Quien diga que las aficiones no se heredan, debería conocer a la pequeña Tamesys Makelly, una verdadera adepta del ritmo.
Despertarse un 27 de diciembre, a las 2 a. m., y viajar en una microbús de Cañas a Desamparados –un simulacro de desierto por las altas temperaturas– sería suficiente para poner a cualquiera de mal humor; a cualquiera, menos a la niña de 7 años que inhala y exhala el sabor de la comparsa.

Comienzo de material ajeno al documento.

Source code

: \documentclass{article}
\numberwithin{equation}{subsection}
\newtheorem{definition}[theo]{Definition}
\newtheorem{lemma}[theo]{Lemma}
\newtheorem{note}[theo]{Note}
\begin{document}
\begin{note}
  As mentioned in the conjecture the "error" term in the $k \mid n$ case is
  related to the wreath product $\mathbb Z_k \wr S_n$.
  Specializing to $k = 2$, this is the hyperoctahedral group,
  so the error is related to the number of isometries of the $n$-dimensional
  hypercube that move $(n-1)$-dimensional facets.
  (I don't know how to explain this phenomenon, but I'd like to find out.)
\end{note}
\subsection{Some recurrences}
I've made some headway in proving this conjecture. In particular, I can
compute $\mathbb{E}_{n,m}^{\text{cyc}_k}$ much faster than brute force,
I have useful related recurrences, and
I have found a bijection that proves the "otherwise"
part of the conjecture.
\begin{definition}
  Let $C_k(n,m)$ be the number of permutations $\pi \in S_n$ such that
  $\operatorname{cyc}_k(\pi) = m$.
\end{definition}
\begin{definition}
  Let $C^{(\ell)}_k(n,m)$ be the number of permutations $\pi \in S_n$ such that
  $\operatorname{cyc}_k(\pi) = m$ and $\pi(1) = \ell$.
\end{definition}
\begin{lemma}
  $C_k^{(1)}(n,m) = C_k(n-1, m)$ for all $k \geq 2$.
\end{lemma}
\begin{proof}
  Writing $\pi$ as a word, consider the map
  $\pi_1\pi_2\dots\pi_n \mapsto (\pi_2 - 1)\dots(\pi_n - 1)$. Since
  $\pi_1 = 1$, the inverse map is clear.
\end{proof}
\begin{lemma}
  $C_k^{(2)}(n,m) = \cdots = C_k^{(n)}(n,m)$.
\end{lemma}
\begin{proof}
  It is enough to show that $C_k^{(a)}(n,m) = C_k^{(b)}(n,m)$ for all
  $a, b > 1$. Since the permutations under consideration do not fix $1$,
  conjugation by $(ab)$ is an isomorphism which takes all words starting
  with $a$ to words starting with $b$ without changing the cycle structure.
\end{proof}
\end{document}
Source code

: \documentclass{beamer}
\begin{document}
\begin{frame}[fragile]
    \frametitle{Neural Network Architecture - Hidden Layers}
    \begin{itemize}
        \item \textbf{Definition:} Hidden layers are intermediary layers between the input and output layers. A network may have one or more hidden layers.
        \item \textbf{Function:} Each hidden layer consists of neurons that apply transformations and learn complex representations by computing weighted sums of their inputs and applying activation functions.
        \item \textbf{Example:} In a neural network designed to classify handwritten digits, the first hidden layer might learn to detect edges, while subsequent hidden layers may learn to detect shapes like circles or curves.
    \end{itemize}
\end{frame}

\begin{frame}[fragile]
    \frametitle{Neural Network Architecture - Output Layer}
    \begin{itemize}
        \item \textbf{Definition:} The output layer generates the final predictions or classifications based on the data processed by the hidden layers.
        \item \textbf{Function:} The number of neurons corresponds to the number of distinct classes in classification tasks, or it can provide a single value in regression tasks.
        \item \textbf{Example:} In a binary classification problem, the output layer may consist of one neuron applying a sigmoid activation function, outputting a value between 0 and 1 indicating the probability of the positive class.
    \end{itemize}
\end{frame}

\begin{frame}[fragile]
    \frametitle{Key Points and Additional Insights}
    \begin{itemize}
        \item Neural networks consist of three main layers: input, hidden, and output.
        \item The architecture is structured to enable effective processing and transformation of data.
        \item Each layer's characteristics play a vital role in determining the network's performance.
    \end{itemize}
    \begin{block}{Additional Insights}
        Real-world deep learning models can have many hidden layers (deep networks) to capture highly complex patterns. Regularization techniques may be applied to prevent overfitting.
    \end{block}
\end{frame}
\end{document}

Ella creció entre bombos y redoblantes, entre giras y carnavales, entre el sudor del baile y las plumas de los trajes de su mamá, Stephannie Martínez.
Su padre, Allan Guzmán, es el dueño de la comparsa Cuambialegres. La formó ocho años atrás para complacer el capricho de bailar de quien era entonces su novia.
A Tamesys nadie le enseñó a mover las caderas con gracia, pero la tiene, tanto que sus rodillas y sus pequeños muslos se mueven por acto reflejo cuando a 200 metros de donde está estacionada la buseta suenan, a todo volumen, los ritmos pegajosos de una móvil.
Cuatro años tenía cuando usó su primer tocado de plumas. “Yo le decía a mi mamá que quería bailar, ser modelo y bailar en una tarima”.
”En la casa, a veces, juego de esto (a ser bailarina de comparsa) y también practico, sola, sin música”. En ocasiones, a este juego se une Jamesys, quien sigue al pie de la letra los pasos de Tamesys, su hermana dos años mayor.
La sonrisa de la chica es tinta indeleble cuando, por fin, llega el momento del espectáculo. Ella luchó por este momento durante todo el año, pues es un premio por sus buenas calificaciones del segundo grado de la escuela.
Los efectos del sol, las pocas horas de sueño y el hambre lograron vencer las fuerzas de Tamesys, y a la mitad del desfile su mamá tuvo que correr para que la niña no se descompusiera. Pero bien dicen que pueden más las ganas: cerca de la Villa Olímpica ya bailaba otra vez.